Tuesday, December 17, 2013

Dream Journal Fourteen.


  1. I had just dreamt of Mr. Rowan. I had gone to a graduation of sorts on the field of a campus I had never seen, presumably somewhere in the vicinity of Balboa Park. Feeling anomie as usual, I redeemed myself by directing everyone’s attention to Mr. Rowan, walking nonchalantly and with uncharacteristic detachment in a summer gardening hat along the sideline of the field.

He greeted everyone with confidence and delivered a lecture. Meanwhile, though, I withdrew.
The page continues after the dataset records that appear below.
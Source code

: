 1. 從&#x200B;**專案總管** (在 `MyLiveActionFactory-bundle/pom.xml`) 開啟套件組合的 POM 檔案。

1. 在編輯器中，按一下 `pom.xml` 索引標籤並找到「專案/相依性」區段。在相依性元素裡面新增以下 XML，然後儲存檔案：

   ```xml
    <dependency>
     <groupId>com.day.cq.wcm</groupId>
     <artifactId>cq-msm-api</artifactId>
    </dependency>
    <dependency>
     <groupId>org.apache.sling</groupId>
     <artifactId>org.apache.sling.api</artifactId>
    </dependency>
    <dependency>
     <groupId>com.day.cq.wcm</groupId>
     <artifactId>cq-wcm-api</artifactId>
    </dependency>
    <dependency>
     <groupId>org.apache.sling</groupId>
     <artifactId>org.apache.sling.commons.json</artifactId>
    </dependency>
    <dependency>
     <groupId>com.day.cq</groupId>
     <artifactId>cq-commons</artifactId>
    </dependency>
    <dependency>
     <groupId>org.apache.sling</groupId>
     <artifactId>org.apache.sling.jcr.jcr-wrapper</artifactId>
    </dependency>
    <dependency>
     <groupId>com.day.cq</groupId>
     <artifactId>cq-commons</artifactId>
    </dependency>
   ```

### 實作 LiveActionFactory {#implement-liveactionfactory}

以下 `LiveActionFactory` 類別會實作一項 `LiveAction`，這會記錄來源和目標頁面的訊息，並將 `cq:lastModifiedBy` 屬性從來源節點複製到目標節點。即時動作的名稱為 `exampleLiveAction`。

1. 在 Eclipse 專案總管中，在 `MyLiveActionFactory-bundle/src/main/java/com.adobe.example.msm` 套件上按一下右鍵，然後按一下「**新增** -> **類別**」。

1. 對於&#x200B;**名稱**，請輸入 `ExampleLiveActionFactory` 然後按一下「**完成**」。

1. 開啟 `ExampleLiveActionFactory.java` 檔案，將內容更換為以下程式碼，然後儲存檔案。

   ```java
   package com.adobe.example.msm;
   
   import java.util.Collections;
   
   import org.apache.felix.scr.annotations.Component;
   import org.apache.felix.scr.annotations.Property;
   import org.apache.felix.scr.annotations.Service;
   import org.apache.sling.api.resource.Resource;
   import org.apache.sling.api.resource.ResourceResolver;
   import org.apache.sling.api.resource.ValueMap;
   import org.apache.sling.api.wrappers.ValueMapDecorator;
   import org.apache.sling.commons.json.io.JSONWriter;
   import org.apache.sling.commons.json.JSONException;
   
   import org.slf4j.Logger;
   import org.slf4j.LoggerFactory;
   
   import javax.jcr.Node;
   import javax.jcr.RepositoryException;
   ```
  1. Eventually, I followed him to the outside of a café that was almost like Disneyland* in terms of ridiculously overdone kitsch aesthetics. I listened in, maybe in plain view, though he ignored my consistently, on a conversation he was having with a man who looked like a Hindu yogi2 with a bald head and a brownrobe. They were disputing something of tremendous importance to the human condition.

 

 

At one point, Mr. Rowan mentioned Five Hindrances, citing a Buddhist teaching. He possibly even wrote them down.

 

He said that there were 5 words that one was never Supposed to use because they created the illusion of Division. I remember the last three:

 

  1. ‘I’.
  2. Anything referring to a ‘thing’.
  3. Anything alluding to an ‘event’. *

 

2 An introvert?

* Walt Disney: ENFP.

*This is Watts’ philosophy.

Watts= ENFP.

Rowan=ENFP.

Kresten=ENFP.

 

  1. I tried following him through a series of buildings, asking for clarification, but he would not even look behind him as he passed through corridors, alleys*, and sliding doors.

* Ally?

 

  1. Finally, I had to amble home. Passing the back field by the student parking lot of RBHS, there was still a very vivid air of charged celebration*in the atmosphere, the likes of which I had not dreamt of since the first year after Ally broke up with me.

*Extraversion.

 

Walking up Avenida Venusto on the left side, the hill to the left of the side-walk I was on had been replaced with an extremely steep forest incline, the likes of which my mother repeatedly admonished me against in childhood, claiming that I could fall off the edge of the World. As I repeated Rowan’s words dogmatically in my mind, I kept feeling a pull in the direction of the incline, as though I were losing balance on a tightrope, until I had to get on my knees and crawl so as not to fall off.

 
dm.A.A.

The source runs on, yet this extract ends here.